“It has been repeatedly held that, as a rule, the findings of fact of the CA are final and conclusive and cannot be reviewed on appeal by this Court if they are borne out by the records or are based on substantial evidence. The factual issues raised by Napoles in this petition, specifically the failure of the NBI to recover the marked money from his possession, the presence of fluorescent powder on his hands, and the alleged violation of his constitutional right when he was arrested by the NBI have all been squarely discussed and fairly settled in the appellate court’s decision.

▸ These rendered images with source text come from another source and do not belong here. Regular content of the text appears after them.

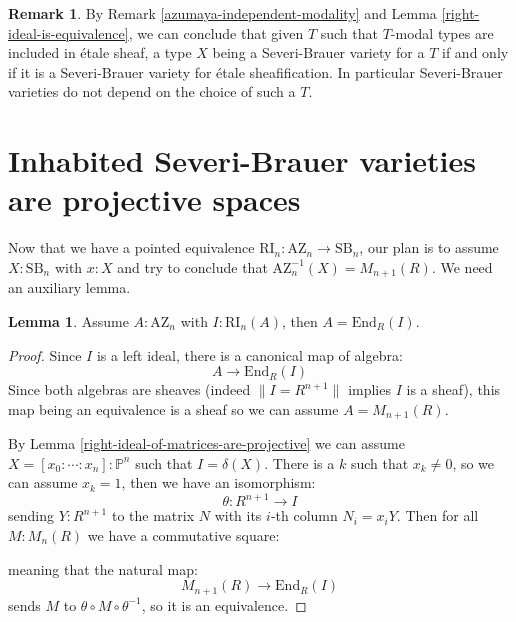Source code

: \documentclass[10pt,a4paper]{article}
\theoremstyle{definition}
\newtheorem{lemma}[theorem]{Lemma}
\newtheorem{remark}[theorem]{Remark}
\newcommand{\SB}{\mathrm{SB}}
\newcommand{\RI}{\mathrm{RI}}
\newcommand{\AZ}{\mathrm{AZ}}
\newcommand{\propTrunc}[1]{\lVert #1 \rVert}
\newcommand{\bP}{\mathbb{P}}
\begin{document}
\begin{remark}\label{severi-brauer-independent-modality}
By Remark \ref{azumaya-independent-modality} and Lemma \ref{right-ideal-is-equivalence}, we can conclude that given $T$ such that $T$-modal types are included in étale sheaf, a type $X$ being a Severi-Brauer variety for a $T$ if and only if it is a Severi-Brauer variety for étale sheafification. In particular Severi-Brauer varieties do not depend on the choice of such a $T$.
\end{remark}


\section{Inhabited Severi-Brauer varieties are projective spaces}

Now that we have a pointed equivalence $\RI_n:\AZ_n \to \SB_n$, our plan is to assume $X:\SB_n$ with $x:X$ and try to conclude that $\AZ_n^{-1}(X) = M_{n+1}(R)$. We need an auxiliary lemma.

\begin{lemma}\label{azumaya-with-right-ideal}
Assume $A:\AZ_n$ with $I:\RI_n(A)$, then $A = \mathrm{End}_R(I)$.
\end{lemma}

\begin{proof}
Since $I$ is a left ideal, there is a canonical map of algebra:
\[A \to\mathrm{End}_R(I)\]
Since both algebras are sheaves (indeed $\propTrunc{I=R^{n+1}}$ implies $I$ is a sheaf), this map being an equivalence is a sheaf so we can assume $A=M_{n+1}(R)$.

By Lemma \ref{right-ideal-of-matrices-are-projective} we can assume $X=[x_0:\cdots:x_n]:\bP^n$ such that $I=\delta(X)$. There is a $k$ such that $x_k\not=0$, so we can assume $x_k=1$, then we have an isomorphism:
\[\theta:R^{n+1}\to I\]
sending $Y:R^{n+1}$ to the matrix $N$ with its $i$-th column $N_i=x_iY$. Then for all $M:M_n(R)$ we have a commutative square:
\begin{center}
\end{center}
meaning that the natural map:
\[ M_{n+1}(R)\to \mathrm{End}_R(I)\]
sends $M$ to $\theta\circ M\circ\theta^{-1}$, so it is an equivalence.
\end{proof}
\end{document}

More importantly, Napoles failed to show any of the exceptional circumstances enumerated in the rules and jurisprudence whereby a review is permitted, namely:
(1) when the conclusion is a finding grounded entirely on speculations, surmises or conjectures;
(2) when the inference made is manifestly absurd, mistaken or impossible;
(3) when there is grave abuse of discretion in the appreciation of facts;
(4) when the judgment is premised on a misapprehension of facts;
(5) when the findings of fact are conflicting;
(6) when the CA, in making its findings, went beyond the issues of the case, and the same are contrary to the admissions of both appellants and appellees;
(7) when the findings of fact of the CA are at variance with those of the trial court, in which case this Court has to review the evidence in order to arrive at the correct findings based on the record;
(8) when the findings of fact are conclusions without citation of specific evidence on which they are based;
(9) when the facts set forth in the petition as well as in the petitioner’s main and reply briefs are not disputed by respondents;
(10) when the findings of fact of the CA are premised on the supposed absence of evidence and are contradicted by the evidence on record; and
(11) when the trial court has overlooked certain material facts and circumstances which, if taken into account, would alter the result of the case in that they would introduce an element of reasonable doubt entitling the accused to acquittal.